Return all lines of the listing below that carry the word "enumerate".
====== Provided records ======
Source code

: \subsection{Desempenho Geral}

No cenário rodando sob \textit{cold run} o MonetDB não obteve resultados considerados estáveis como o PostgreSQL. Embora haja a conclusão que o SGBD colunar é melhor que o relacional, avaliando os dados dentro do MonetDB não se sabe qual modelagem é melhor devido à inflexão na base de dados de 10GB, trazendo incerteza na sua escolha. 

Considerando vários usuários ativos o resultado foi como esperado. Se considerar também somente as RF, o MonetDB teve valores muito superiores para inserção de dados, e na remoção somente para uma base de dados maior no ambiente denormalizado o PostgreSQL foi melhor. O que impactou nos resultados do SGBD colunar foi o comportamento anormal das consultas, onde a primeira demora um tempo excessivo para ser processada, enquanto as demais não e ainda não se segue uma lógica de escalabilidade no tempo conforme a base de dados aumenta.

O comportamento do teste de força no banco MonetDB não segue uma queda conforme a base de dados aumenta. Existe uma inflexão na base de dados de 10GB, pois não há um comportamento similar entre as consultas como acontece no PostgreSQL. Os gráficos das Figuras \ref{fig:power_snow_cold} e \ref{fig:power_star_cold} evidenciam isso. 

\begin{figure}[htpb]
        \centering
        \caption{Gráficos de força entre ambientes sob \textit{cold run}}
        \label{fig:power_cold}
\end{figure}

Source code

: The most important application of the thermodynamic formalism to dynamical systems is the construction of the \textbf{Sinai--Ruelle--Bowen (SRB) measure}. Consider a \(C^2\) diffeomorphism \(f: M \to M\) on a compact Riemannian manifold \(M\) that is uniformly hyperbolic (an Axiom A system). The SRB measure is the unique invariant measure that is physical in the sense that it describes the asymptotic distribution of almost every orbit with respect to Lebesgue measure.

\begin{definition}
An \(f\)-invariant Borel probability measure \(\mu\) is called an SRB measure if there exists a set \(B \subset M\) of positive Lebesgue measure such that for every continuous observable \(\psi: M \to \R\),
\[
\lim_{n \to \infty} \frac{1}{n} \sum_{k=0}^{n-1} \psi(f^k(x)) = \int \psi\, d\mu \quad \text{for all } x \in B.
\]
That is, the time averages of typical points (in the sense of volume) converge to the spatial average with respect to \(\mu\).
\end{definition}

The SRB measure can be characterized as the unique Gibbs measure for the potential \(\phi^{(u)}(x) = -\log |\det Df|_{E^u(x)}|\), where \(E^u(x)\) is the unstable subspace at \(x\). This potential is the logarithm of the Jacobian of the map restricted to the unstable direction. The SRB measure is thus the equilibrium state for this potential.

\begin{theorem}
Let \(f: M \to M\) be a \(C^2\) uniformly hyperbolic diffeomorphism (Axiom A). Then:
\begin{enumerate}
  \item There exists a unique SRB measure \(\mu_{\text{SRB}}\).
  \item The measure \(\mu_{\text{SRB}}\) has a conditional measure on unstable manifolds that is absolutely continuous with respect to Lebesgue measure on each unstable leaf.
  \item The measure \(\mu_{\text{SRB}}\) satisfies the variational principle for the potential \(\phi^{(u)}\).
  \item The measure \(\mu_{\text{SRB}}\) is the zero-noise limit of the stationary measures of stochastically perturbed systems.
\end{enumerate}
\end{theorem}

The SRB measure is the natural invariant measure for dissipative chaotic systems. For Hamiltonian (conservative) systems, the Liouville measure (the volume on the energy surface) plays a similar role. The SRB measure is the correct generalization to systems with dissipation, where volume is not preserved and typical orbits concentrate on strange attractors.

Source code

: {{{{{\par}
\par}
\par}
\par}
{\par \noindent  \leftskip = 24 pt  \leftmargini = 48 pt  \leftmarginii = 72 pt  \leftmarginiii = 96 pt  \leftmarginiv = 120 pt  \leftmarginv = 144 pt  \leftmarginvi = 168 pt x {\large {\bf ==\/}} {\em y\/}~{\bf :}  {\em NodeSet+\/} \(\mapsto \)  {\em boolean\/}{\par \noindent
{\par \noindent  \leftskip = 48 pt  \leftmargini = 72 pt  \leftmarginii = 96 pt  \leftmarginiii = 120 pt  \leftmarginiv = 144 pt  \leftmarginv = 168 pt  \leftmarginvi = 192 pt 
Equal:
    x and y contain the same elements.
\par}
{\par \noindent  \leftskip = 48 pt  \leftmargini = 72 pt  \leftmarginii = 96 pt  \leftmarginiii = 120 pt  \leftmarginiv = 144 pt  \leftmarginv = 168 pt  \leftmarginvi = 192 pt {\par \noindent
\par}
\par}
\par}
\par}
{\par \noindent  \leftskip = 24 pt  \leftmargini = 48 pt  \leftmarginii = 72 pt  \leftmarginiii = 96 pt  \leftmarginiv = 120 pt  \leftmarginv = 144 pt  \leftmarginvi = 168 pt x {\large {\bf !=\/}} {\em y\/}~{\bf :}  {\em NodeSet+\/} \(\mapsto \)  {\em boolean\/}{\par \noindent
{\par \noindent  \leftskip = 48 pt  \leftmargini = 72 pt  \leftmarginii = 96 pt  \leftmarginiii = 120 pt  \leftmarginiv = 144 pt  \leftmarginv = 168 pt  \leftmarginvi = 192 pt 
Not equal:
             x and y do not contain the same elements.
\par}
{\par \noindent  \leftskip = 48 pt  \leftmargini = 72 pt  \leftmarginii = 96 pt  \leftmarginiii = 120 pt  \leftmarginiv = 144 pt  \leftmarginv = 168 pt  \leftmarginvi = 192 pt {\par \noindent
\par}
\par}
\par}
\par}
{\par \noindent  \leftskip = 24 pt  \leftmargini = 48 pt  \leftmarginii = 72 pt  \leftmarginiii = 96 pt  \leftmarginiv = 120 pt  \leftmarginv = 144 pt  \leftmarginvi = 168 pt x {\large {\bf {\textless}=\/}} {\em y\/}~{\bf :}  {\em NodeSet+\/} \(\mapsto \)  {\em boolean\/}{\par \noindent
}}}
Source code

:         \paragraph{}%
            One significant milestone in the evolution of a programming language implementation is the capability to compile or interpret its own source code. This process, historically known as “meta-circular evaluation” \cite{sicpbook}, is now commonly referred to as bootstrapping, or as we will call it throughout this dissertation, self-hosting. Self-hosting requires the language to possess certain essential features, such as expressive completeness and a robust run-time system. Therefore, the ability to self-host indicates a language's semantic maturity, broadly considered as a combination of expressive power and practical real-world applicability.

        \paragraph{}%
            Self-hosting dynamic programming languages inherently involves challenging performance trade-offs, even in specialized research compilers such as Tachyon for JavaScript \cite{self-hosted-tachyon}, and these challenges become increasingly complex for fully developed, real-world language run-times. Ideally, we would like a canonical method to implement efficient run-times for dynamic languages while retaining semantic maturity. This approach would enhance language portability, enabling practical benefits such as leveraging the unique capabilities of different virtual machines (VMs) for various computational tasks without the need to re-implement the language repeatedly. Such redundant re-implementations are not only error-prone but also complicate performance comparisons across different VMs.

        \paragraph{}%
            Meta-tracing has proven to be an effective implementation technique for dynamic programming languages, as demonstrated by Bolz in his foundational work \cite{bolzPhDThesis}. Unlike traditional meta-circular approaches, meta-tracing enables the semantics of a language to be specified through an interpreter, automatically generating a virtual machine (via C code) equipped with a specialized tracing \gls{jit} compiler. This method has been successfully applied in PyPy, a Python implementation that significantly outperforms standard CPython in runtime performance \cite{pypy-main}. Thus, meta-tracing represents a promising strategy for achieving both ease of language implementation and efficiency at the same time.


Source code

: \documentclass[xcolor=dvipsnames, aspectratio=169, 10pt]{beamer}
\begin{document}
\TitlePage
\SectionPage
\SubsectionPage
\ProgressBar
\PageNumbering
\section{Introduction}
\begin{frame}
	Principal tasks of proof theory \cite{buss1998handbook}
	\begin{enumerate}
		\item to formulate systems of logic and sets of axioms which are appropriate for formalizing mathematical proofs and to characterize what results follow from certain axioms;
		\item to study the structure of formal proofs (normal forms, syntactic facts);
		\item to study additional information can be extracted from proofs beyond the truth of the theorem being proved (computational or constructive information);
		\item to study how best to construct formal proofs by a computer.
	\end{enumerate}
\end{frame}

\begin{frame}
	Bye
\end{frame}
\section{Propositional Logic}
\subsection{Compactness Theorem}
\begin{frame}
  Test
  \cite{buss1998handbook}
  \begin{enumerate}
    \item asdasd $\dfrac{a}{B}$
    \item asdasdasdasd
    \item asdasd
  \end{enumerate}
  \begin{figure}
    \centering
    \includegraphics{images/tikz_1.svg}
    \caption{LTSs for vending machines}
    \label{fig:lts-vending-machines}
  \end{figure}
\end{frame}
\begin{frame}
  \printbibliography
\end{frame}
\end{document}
======
▶ [Exercise output]:
\begin{enumerate}
\end{enumerate}
	\begin{enumerate}
	\end{enumerate}
  \begin{enumerate}
  \end{enumerate}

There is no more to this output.